Les deux tribunaux

Lorsqu’un crime a été commis, lorsqu’un désaccord survient, les tribunaux sont appelés à juger. Mais les tribunaux judiciaires ne sont pas seuls. Ils sont concurrencés par le « tribunal de l’opinion publique ». Ce phénomène des « deux tribunaux » s’observe souvent lorsque des événements frappent l’imaginaire collectif ; il a joué à plein lors des récentes révélations entourant des enquêtes de l’UPAC.


On peut s’inquiéter que des procès se déroulent sur la place publique plutôt que dans les cadres prévus par la loi. Mais lorsque les tribunaux judiciaires et les enquêtes policières semblent inefficaces, le risque s’accroît que le grand public trouve légitimes les procédés qui court-circuitent les processus judiciaires. Les tribunaux judiciaires jugent selon les lois tandis que le jugement du « tribunal de l’opinion publique » reflète diverses conceptions de la justice qui coexistent dans une société pluraliste.

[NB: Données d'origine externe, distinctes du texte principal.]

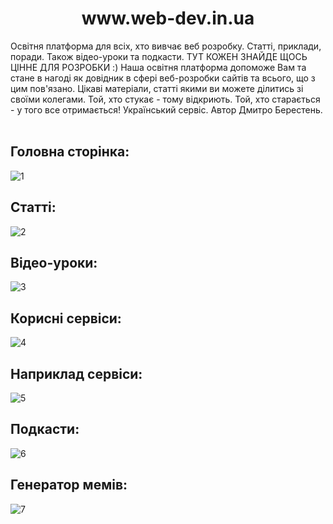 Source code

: <h1 align="center">www.web-dev.in.ua </h1>
Освітня платформа для всіх, хто вивчає веб розробку. Статті, приклади, поради. Також відео-уроки та подкасти. ТУТ КОЖЕН ЗНАЙДЕ ЩОСЬ ЦІННЕ ДЛЯ РОЗРОБКИ :) Наша освітня платформа допоможе Вам та стане в нагоді як довідник в сфері веб-розробки сайтів та всього, що з цим пов'язано. Цікаві матеріали, статті якими ви можете ділитись зі своїми колегами. Той, хто стукає - тому відкриють. Той, хто старається - у того все отримається! Український сервіс. Автор Дмитро Берестень.
<br><br/>  
  
  
## Головна сторінка:
![1](https://user-images.githubusercontent.com/87872240/230677349-78926432-fee9-4595-beeb-1e04cf50e267.png)

## Статті:
![2](https://user-images.githubusercontent.com/87872240/230665544-682ce9b5-e978-4806-a0d1-b5c738a20f22.png)

## Відео-уроки:
![3](https://user-images.githubusercontent.com/87872240/230665049-d60399c7-0af2-48dc-b527-f90b80865b8f.png)

## Корисні сервіси:
![4](https://user-images.githubusercontent.com/87872240/230665101-27ee1d3a-193a-4ab6-afa0-c5c64f34f0c4.png)

## Наприклад сервіси:
![5](https://user-images.githubusercontent.com/87872240/230676044-60b83907-2b6f-4963-ab68-a323af9483ca.png)

## Подкасти:
![6](https://user-images.githubusercontent.com/87872240/230665178-d57bc709-96df-4490-9e37-855e0c184ddd.png)

## Генератор мемів:
![7](https://user-images.githubusercontent.com/87872240/230665715-a3728def-d781-4e41-afca-59379d6d15c2.png)
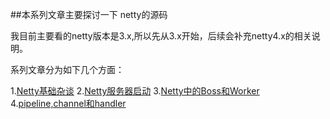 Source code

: ##本系列文章主要探讨一下 netty的源码

我目前主要看的netty版本是3.x,所以先从3.x开始，后续会补充netty4.x的相关说明。

系列文章分为如下几个方面：

1.[Netty基础杂谈](./nettyBase.md)
2.[Netty服务器启动](./nettyBind.md)
3.[Netty中的Boss和Worker](./bossAndWorker.md)
4.[pipeline,channel和handler](./channelHandler.md)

Le décalage entre la façon dont les tribunaux abordent les situations qu’ils ont mission de juger et la façon dont les médias rendent compte des affaires qui doivent être « jugées » n’est pas nouveau. Mais désormais, les médias traditionnels sont eux-mêmes en concurrence avec cette vaste gamme de possibilités offertes à chacun de diffuser des informations et des opinions. Tout possesseur d’un téléphone intelligent est en mesure de diffuser avec une portée comparable à celle des médias traditionnels. Cela change la façon d’envisager les relations entre les « deux tribunaux ». Le « tribunal de l’opinion publique » est désormais investi d’une redoutable capacité de concurrencer le judiciaire.

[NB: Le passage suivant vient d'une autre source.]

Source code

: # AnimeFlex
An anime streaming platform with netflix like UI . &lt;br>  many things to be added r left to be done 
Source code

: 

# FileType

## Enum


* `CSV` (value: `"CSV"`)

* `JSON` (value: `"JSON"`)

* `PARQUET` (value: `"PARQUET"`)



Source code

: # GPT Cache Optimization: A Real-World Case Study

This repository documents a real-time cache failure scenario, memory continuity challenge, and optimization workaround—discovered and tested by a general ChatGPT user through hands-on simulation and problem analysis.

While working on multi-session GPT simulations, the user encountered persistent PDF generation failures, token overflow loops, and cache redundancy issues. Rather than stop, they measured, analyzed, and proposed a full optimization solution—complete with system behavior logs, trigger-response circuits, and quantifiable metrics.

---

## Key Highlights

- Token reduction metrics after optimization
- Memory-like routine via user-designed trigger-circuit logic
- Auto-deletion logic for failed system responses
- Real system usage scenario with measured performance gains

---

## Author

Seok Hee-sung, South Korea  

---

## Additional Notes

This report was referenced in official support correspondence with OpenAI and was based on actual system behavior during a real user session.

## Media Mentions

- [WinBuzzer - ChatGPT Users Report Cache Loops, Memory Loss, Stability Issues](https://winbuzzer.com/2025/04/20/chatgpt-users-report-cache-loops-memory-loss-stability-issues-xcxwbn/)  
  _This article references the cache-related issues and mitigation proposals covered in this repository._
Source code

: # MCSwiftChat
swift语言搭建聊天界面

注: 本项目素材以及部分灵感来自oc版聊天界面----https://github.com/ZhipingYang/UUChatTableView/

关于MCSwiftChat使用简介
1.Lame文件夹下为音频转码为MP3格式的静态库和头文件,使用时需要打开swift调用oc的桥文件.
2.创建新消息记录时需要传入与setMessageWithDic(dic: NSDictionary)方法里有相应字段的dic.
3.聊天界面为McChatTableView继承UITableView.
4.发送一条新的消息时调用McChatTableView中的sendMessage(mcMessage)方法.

Les médias recherchent de l’information sur les procès en fonction de l’intérêt de leurs publics. C’est ainsi qu’ils génèrent de la valeur. D’où la propension à rendre compte des procès impliquant des personnalités connues ou portant sur des événements qui interpellent une portion significative du public. D’où l’attention accordée à la couverture de crimes qui soulèvent la curiosité ou l’indignation.


Plusieurs légitimités


Déterminer ce qui interpelle le public, c’est nécessairement faire une lecture de ce qui paraît porteur d’enjeux pour le public desservi. Or, ce qui est tenu pour légitime par les différents publics n’est pas nécessairement envisagé de la même manière par les professionnels du droit. Le grand public recherche « la justice » tandis que les avocats et juges ont à coeur que le tribunal juge en fonction des lois. Au sein de la population, la loi et l’idée qu’on se fait de la justice ne coïncident pas toujours.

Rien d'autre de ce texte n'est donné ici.